Soho House & Co. Stockholders Back Merger in Special Meeting; Final Results Due May 4

Soho House & Co Inc. (NYSE:SHCO) held a special meeting of stockholders to vote on a proposed merger transaction, with Chief Executive Officer Andrew Carnie serving as chairperson. Carnie opened the meeting by thanking the board, management team, and employees, and specifically acknowledged the board’s special committee members Eric Deardorff and Yusef Jackson for their work evaluating, negotiating, and recommending the transaction submitted to stockholders for approval.
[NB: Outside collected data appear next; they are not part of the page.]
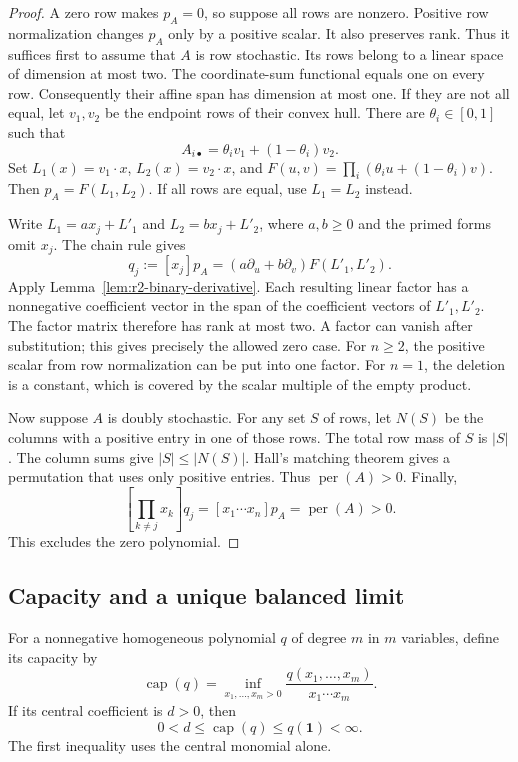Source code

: \documentclass[11pt,a4paper]{article}
\theoremstyle{definition}
\theoremstyle{remark}
\newcommand{\per}{\operatorname{per}}
\begin{document}
\begin{proof}
A zero row makes $p_A=0$, so suppose all rows are nonzero.
Positive row normalization changes $p_A$ only by a positive scalar.
It also preserves rank.
Thus it suffices first to assume that $A$ is row stochastic.
Its rows belong to a linear space of dimension at most two.
The coordinate-sum functional equals one on every row.
Consequently their affine span has dimension at most one.
If they are not all equal, let $v_1,v_2$ be the endpoint rows of their convex hull.
There are $\theta_i\in[0,1]$ such that
\[
 A_{i\bullet}=\theta_i v_1+(1-\theta_i)v_2.
\]
Set $L_1(x)=v_1\cdot x$, $L_2(x)=v_2\cdot x$, and
$F(u,v)=\prod_i(\theta_i u+(1-\theta_i)v)$.
Then $p_A=F(L_1,L_2)$.
If all rows are equal, use $L_1=L_2$ instead.

Write $L_1=ax_j+L'_1$ and $L_2=bx_j+L'_2$, where $a,b\ge0$ and the primed forms omit $x_j$.
The chain rule gives
\begin{equation}\label{eq:r2-singleton-extraction}
 q_j:=[x_j]p_A=(a\partial_u+b\partial_v)F(L'_1,L'_2).
\end{equation}
Apply Lemma~\ref{lem:r2-binary-derivative}.
Each resulting linear factor has a nonnegative coefficient vector in the span of the coefficient vectors of $L'_1,L'_2$.
The factor matrix therefore has rank at most two.
A factor can vanish after substitution; this gives precisely the allowed zero case.
For $n\ge2$, the positive scalar from row normalization can be put into one factor.
For $n=1$, the deletion is a constant, which is covered by the scalar multiple of the empty product.

Now suppose $A$ is doubly stochastic.
For any set $S$ of rows, let $N(S)$ be the columns with a positive entry in one of those rows.
The total row mass of $S$ is $|S|$.
The column sums give $|S|\le|N(S)|$.
Hall's matching theorem gives a permutation that uses only positive entries.
Thus $\per(A)>0$.
Finally,
\begin{equation}\label{eq:r2-central-preservation}
 \left[\prod_{k\ne j}x_k\right]q_j
 =[x_1\cdots x_n]p_A=\per(A)>0.
\end{equation}
This excludes the zero polynomial.
\end{proof}

\subsection{Capacity and a unique balanced limit}

For a nonnegative homogeneous polynomial $q$ of degree $m$ in $m$ variables, define its capacity by
\[
 \operatorname{cap}(q)=\inf_{x_1,\ldots,x_m>0}
 \frac{q(x_1,\ldots,x_m)}{x_1\cdots x_m}.
\]
If its central coefficient is $d>0$, then
\begin{equation}\label{eq:r2-capacity-bounds}
 0<d\le\operatorname{cap}(q)\le q(\mathbf1)<\infty.
\end{equation}
The first inequality uses the central monomial alone.
\end{document}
Meeting format and stockholder procedures

The company’s Chief Legal Officer, Ben Varkoly, acted as secretary of the meeting and reviewed voting and participation guidelines for the virtual format. Stockholders were required to access the meeting with a 16-digit control number to vote or submit questions. Varkoly noted that stockholders who had already submitted a proxy and did not wish to change their vote did not need to take further action, while those seeking to vote or revise a prior vote could do so through the meeting platform until the polls closed.

Varkoly said the board set Dec. 1, 2025 as the record date. As of that date, the company had:

  • 54,149,151 shares of Class A common stock outstanding, entitled to one vote per share
  • 141,500,385 shares of Class B common stock outstanding, entitled to 10 votes per share

He added that the inspector of elections, Christopher Woods of American Election Services, informed the company that a majority of the voting power entitled to vote at the meeting was present virtually or represented by proxy, and the meeting proceeded on the assumption that a quorum was present pending final confirmation. Representatives of Okapi Partners (proxy solicitor) and Sidley Austin (legal counsel) also attended.

Proposals presented to stockholders

The meeting included two proposals, though only one was ultimately put to a vote. The company said both the special committee and the board of directors unanimously recommended stockholders vote in favor of each proposal presented.

Merger proposal: Stockholders were asked to adopt the Agreement and Plan of Merger dated Aug. 15, 2025, by and among Soho House & Co Inc., Partners LLC, and Merger Sub Inc., and to approve other transaction agreements and a Letter Agreement Amendment as described in the proxy statement. The company stated that approval required:

  • The affirmative vote of holders representing a majority of the voting power of the company’s outstanding common stock entitled to vote; and
  • The affirmative vote of holders representing a majority of the votes cast by the company’s unaffiliated stockholders, as defined in the proxy statement.

Adjournment proposal: Stockholders were also asked to approve potential adjournment of the meeting to solicit additional proxies if there were insufficient votes to approve the merger proposal. However, the company said it expected there were already enough votes to approve the merger proposal, rendering the adjournment proposal moot. As a result, the adjournment proposal was not voted on.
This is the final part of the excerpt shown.